Sometimes we stumble across designers so innovative, it makes us rethink a medium of art. Bijou Mobil does just this. Taking jewelry and reforming it into body sculpture, designer Ambre Cardinal creates to compliment the body’s natural form. With a dynamic career as both an art director and jewelry designer, her work is more than accessories – it is a vision that lives within its own creative ecosystem. We sit down with Ambre to discuss her work, vision, and process.
LF: You’ve mentioned that some time spent in Japan inspired Mobil. Can you tell us a bit more about your experiences that led to the creation of the line?
AC: My immersion into the Japanese culture has had a huge impact on my creativity, especially when I discovered the mono no aware, an aesthetic and spiritual old Japanese concept which emphasizes ephemeral beauty. This inspired me to create pieces of jewelry that highlight the sensual parts of the body according to Japanese culture, like the wrist.
I also started experimenting with wood, which is a really soft and warm material. I found it pleasing to use it with metal, which is hard and cold. This is how I got the idea to put together the wood photography with my jewelry designs in order to create an interesting artistic display. Japan gave me the opportunity to open myself up to a new awareness.
LF: When it comes to your design approach, what is your creative process?
AC: I am constantly alert in my daily life, looking for inspiration, especially while I am traveling. It can be a beautiful detail in a building or a traditional piece of jewelry that my eyes wander to. However, once I am back in the workshop, I try to start fresh and don’t look at any references.
I work directly with the materials. I like to make a piece evolve and see how it reacts depending on how I hammer it. My jewelry is deeply connected to the body, this is why I work directly in volume. I use my own body as a mold and I shape the gold line around it. Once a piece of jewelry is fluid and fits the body well, I am convinced the piece is finished.
LF: How do you find that your creativity differs between your work as an art director and your work as a jewelry designer?
AC: The creativity is the same for both fields. Generally, I have bubbles of ideas in my minds that keep popping up. I just try to grab the good ones, stick to them and refine the concept to make them mine.
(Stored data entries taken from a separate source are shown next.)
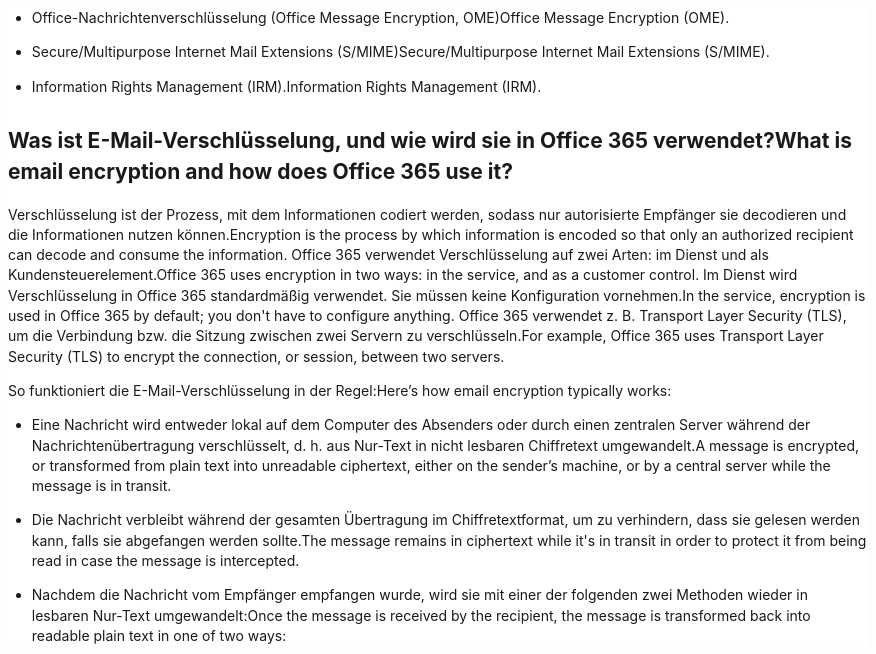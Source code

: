 - <span data-ttu-id="d1e69-109">Office-Nachrichtenverschlüsselung (Office Message Encryption, OME)</span><span class="sxs-lookup"><span data-stu-id="d1e69-109">Office Message Encryption (OME).</span></span>

- <span data-ttu-id="d1e69-110">Secure/Multipurpose Internet Mail Extensions (S/MIME)</span><span class="sxs-lookup"><span data-stu-id="d1e69-110">Secure/Multipurpose Internet Mail Extensions (S/MIME).</span></span>

- <span data-ttu-id="d1e69-111">Information Rights Management (IRM).</span><span class="sxs-lookup"><span data-stu-id="d1e69-111">Information Rights Management (IRM).</span></span>

## <a name="what-is-email-encryption-and-how-does-office-365-use-it"></a><span data-ttu-id="d1e69-112">Was ist E-Mail-Verschlüsselung, und wie wird sie in Office 365 verwendet?</span><span class="sxs-lookup"><span data-stu-id="d1e69-112">What is email encryption and how does Office 365 use it?</span></span>

<span data-ttu-id="d1e69-113">Verschlüsselung ist der Prozess, mit dem Informationen codiert werden, sodass nur autorisierte Empfänger sie decodieren und die Informationen nutzen können.</span><span class="sxs-lookup"><span data-stu-id="d1e69-113">Encryption is the process by which information is encoded so that only an authorized recipient can decode and consume the information.</span></span> <span data-ttu-id="d1e69-114">Office 365 verwendet Verschlüsselung auf zwei Arten: im Dienst und als Kundensteuerelement.</span><span class="sxs-lookup"><span data-stu-id="d1e69-114">Office 365 uses encryption in two ways: in the service, and as a customer control.</span></span> <span data-ttu-id="d1e69-115">Im Dienst wird Verschlüsselung in Office 365 standardmäßig verwendet. Sie müssen keine Konfiguration vornehmen.</span><span class="sxs-lookup"><span data-stu-id="d1e69-115">In the service, encryption is used in Office 365 by default; you don't have to configure anything.</span></span> <span data-ttu-id="d1e69-116">Office 365 verwendet z. B. Transport Layer Security (TLS), um die Verbindung bzw. die Sitzung zwischen zwei Servern zu verschlüsseln.</span><span class="sxs-lookup"><span data-stu-id="d1e69-116">For example, Office 365 uses Transport Layer Security (TLS) to encrypt the connection, or session, between two servers.</span></span> 
  
<span data-ttu-id="d1e69-117">So funktioniert die E-Mail-Verschlüsselung in der Regel:</span><span class="sxs-lookup"><span data-stu-id="d1e69-117">Here’s how email encryption typically works:</span></span>
  
- <span data-ttu-id="d1e69-118">Eine Nachricht wird entweder lokal auf dem Computer des Absenders oder durch einen zentralen Server während der Nachrichtenübertragung verschlüsselt, d. h. aus Nur-Text in nicht lesbaren Chiffretext umgewandelt.</span><span class="sxs-lookup"><span data-stu-id="d1e69-118">A message is encrypted, or transformed from plain text into unreadable ciphertext, either on the sender’s machine, or by a central server while the message is in transit.</span></span>

- <span data-ttu-id="d1e69-119">Die Nachricht verbleibt während der gesamten Übertragung im Chiffretextformat, um zu verhindern, dass sie gelesen werden kann, falls sie abgefangen werden sollte.</span><span class="sxs-lookup"><span data-stu-id="d1e69-119">The message remains in ciphertext while it's in  transit in order to protect it from being read in case the message is intercepted.</span></span>

- <span data-ttu-id="d1e69-120">Nachdem die Nachricht vom Empfänger empfangen wurde, wird sie mit einer der folgenden zwei Methoden wieder in lesbaren Nur-Text umgewandelt:</span><span class="sxs-lookup"><span data-stu-id="d1e69-120">Once the message is received by the recipient, the message is transformed back into readable plain text in one of two ways:</span></span>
LF: Do you have any muses that you envision when conceptualizing jewelry pieces? If so, who?
AC: I would say the woman of the world – every feminine, feline, delicate, independent, joyful, sparkly woman.
LF: Each of your pieces compliment the body, often playing on shape and silhouette. What inspired you to incorporate the human form into your work?
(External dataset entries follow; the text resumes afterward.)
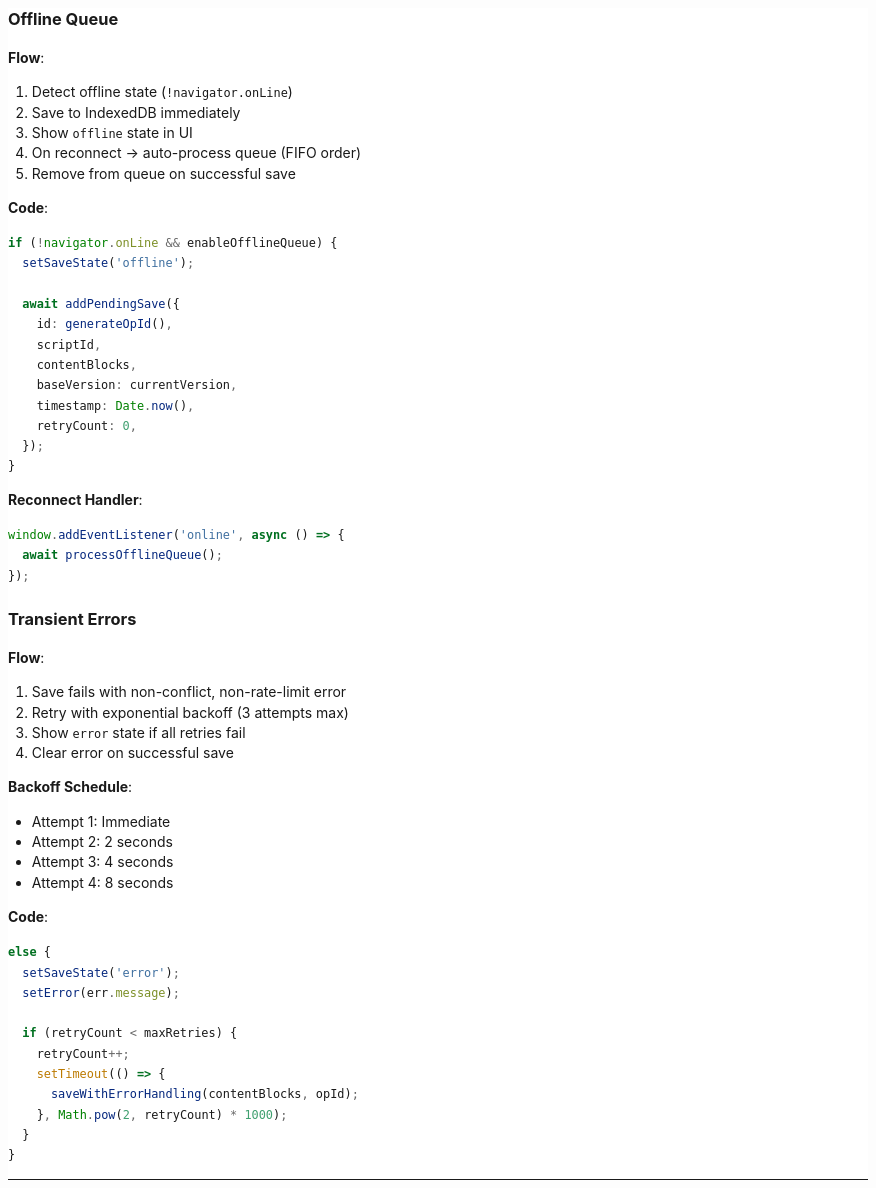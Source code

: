 ### Offline Queue

**Flow**:
1. Detect offline state (`!navigator.onLine`)
2. Save to IndexedDB immediately
3. Show `offline` state in UI
4. On reconnect → auto-process queue (FIFO order)
5. Remove from queue on successful save

**Code**:
```typescript
if (!navigator.onLine && enableOfflineQueue) {
  setSaveState('offline');

  await addPendingSave({
    id: generateOpId(),
    scriptId,
    contentBlocks,
    baseVersion: currentVersion,
    timestamp: Date.now(),
    retryCount: 0,
  });
}
```

**Reconnect Handler**:
```typescript
window.addEventListener('online', async () => {
  await processOfflineQueue();
});
```

### Transient Errors

**Flow**:
1. Save fails with non-conflict, non-rate-limit error
2. Retry with exponential backoff (3 attempts max)
3. Show `error` state if all retries fail
4. Clear error on successful save

**Backoff Schedule**:
- Attempt 1: Immediate
- Attempt 2: 2 seconds
- Attempt 3: 4 seconds
- Attempt 4: 8 seconds

**Code**:
```typescript
else {
  setSaveState('error');
  setError(err.message);

  if (retryCount < maxRetries) {
    retryCount++;
    setTimeout(() => {
      saveWithErrorHandling(contentBlocks, opId);
    }, Math.pow(2, retryCount) * 1000);
  }
}
```

---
AC: Since I started designing jewelry in art school, I always related it to the body. How the matter meets the body is a meeting point I find very poetic and sensual. I find the body the most beautiful piece of art, the jewelry just comes along to highlight it.
LF: Are you more analytical or intuitive when it comes to creating?
AC: I am a 100% intuitive person.
LF: Describe your most transformative moment as an artist.
AC: One year after graduating from the Royal College of Art, a friend of mine offered t0 shoot a video showing my jewelry designs – this opportunity to direct my first video transformed my artistic perspective.
It was a new world and learning a new set of skills was invaluable for my artistic growth. Jewelry design is quite a lonely practice, working in a team was a very enriching and powerful moment. This is how I learn new artistic abilities like styling, lighting, framing and editing.
Furthermore, I started to include contemporary dance in my work. Featuring my jewelry on a body in movement perfectly compliment my body sculptures.
LF: How fast do you live?
AC: This is a funny question for me because my pace is actually really fast. I am always on the move between Paris, Tokyo, London, or discovering a new place. Recently, I have been trying to slow down and appreciate some quiet moments.